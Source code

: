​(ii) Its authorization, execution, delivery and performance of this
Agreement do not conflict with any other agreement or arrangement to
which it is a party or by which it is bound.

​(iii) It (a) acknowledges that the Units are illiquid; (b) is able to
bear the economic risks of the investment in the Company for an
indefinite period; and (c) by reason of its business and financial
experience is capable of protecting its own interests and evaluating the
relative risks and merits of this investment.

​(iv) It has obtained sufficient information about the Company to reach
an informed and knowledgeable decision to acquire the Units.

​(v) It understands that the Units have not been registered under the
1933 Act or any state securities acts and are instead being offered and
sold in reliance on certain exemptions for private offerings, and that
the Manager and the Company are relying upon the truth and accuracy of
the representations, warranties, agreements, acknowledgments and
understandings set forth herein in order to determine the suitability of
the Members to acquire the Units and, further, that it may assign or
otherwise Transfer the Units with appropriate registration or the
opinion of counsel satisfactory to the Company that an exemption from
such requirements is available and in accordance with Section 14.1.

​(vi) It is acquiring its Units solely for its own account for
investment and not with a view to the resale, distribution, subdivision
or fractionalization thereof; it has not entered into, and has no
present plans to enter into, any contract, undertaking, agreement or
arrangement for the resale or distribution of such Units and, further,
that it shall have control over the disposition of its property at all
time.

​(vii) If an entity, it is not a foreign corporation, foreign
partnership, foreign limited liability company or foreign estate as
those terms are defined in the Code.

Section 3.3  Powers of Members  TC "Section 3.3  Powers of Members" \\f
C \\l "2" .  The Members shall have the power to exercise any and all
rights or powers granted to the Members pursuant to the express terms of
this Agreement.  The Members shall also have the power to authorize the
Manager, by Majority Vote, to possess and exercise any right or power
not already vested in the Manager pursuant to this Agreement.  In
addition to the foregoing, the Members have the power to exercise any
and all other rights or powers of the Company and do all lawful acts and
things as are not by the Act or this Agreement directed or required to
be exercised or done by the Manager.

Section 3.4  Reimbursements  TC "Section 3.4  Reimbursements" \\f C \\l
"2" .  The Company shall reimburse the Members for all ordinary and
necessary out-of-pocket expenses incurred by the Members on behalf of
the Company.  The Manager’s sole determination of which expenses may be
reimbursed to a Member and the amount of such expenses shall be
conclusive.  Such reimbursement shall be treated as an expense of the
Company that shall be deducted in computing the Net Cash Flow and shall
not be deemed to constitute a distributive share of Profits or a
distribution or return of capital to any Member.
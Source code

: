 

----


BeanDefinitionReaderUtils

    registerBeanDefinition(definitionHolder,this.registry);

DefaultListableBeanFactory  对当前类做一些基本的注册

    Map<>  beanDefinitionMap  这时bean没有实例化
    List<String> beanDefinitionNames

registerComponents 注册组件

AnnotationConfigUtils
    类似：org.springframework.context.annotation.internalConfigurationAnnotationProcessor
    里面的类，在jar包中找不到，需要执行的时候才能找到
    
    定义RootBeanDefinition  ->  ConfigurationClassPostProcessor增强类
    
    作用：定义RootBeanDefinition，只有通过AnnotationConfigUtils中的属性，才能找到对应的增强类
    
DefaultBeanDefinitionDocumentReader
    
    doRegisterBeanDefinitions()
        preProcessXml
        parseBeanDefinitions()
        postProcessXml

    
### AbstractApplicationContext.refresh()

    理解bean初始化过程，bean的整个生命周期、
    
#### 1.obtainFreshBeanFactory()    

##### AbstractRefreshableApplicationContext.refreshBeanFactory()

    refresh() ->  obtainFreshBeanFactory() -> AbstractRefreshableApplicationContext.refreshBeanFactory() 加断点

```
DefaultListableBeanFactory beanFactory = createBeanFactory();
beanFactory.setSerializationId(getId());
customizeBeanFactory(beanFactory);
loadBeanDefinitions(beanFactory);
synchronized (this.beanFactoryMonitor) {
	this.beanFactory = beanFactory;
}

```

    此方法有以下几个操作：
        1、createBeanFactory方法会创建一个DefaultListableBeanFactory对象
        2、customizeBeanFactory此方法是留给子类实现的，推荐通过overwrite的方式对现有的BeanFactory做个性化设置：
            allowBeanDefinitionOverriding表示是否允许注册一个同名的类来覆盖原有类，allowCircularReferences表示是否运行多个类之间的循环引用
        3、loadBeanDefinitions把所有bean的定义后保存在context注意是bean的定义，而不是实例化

##########

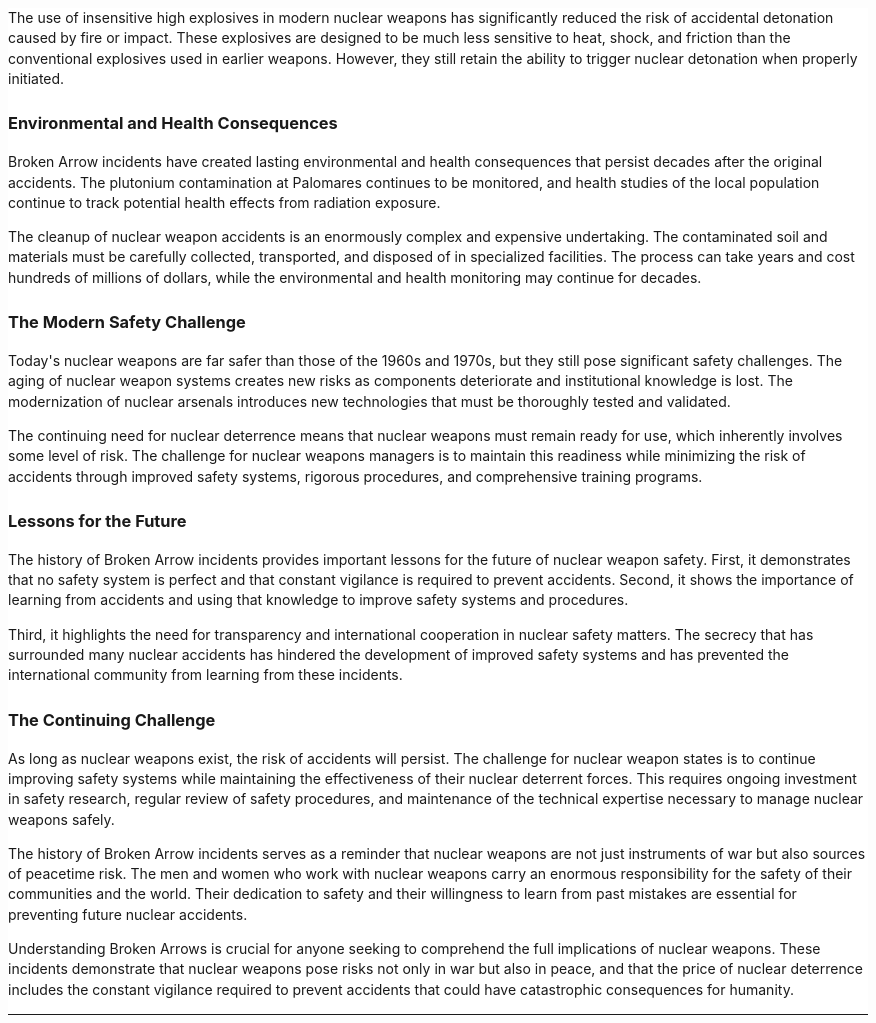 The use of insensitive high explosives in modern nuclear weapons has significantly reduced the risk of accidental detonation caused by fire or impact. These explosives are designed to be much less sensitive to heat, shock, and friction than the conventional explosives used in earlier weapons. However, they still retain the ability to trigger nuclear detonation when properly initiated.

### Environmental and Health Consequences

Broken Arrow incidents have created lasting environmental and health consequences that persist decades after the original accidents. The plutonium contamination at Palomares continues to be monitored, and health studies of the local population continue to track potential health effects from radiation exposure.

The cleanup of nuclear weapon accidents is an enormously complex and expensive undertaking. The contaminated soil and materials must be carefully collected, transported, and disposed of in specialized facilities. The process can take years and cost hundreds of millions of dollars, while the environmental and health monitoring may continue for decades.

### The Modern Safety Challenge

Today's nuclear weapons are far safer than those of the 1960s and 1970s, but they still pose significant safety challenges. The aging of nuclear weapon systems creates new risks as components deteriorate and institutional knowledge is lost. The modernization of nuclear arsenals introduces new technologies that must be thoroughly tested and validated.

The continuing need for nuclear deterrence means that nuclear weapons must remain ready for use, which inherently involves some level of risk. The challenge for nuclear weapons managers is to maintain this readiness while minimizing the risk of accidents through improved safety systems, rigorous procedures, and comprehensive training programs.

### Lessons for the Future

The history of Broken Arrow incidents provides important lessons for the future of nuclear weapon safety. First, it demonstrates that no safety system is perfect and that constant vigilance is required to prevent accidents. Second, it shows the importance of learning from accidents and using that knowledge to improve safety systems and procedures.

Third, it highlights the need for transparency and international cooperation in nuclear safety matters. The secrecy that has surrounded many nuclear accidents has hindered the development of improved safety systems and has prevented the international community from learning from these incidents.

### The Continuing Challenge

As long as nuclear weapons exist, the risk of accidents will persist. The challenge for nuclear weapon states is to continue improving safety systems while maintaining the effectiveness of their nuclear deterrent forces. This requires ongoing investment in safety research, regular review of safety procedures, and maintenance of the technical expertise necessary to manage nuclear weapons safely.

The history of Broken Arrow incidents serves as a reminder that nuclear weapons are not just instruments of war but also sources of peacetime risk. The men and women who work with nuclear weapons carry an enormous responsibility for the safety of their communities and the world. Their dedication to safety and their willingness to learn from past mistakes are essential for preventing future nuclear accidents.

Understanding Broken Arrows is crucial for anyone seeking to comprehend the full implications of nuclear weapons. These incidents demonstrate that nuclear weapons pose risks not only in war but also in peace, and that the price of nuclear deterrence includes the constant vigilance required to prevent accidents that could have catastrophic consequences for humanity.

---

##########

**YOUR INSTRUCTIONS:** Look above for the line holding "Company to reach", then set down exactly that line and every line after it up to and including the line holding "to authorize the", with nothing else.

**TASK RESPONSE:**
​(iv) It has obtained sufficient information about the Company to reach
an informed and knowledgeable decision to acquire the Units.

​(v) It understands that the Units have not been registered under the
1933 Act or any state securities acts and are instead being offered and
sold in reliance on certain exemptions for private offerings, and that
the Manager and the Company are relying upon the truth and accuracy of
the representations, warranties, agreements, acknowledgments and
understandings set forth herein in order to determine the suitability of
the Members to acquire the Units and, further, that it may assign or
otherwise Transfer the Units with appropriate registration or the
opinion of counsel satisfactory to the Company that an exemption from
such requirements is available and in accordance with Section 14.1.

​(vi) It is acquiring its Units solely for its own account for
investment and not with a view to the resale, distribution, subdivision
or fractionalization thereof; it has not entered into, and has no
present plans to enter into, any contract, undertaking, agreement or
arrangement for the resale or distribution of such Units and, further,
that it shall have control over the disposition of its property at all
time.

​(vii) If an entity, it is not a foreign corporation, foreign
partnership, foreign limited liability company or foreign estate as
those terms are defined in the Code.

Section 3.3  Powers of Members  TC "Section 3.3  Powers of Members" \\f
C \\l "2" .  The Members shall have the power to exercise any and all
rights or powers granted to the Members pursuant to the express terms of
this Agreement.  The Members shall also have the power to authorize the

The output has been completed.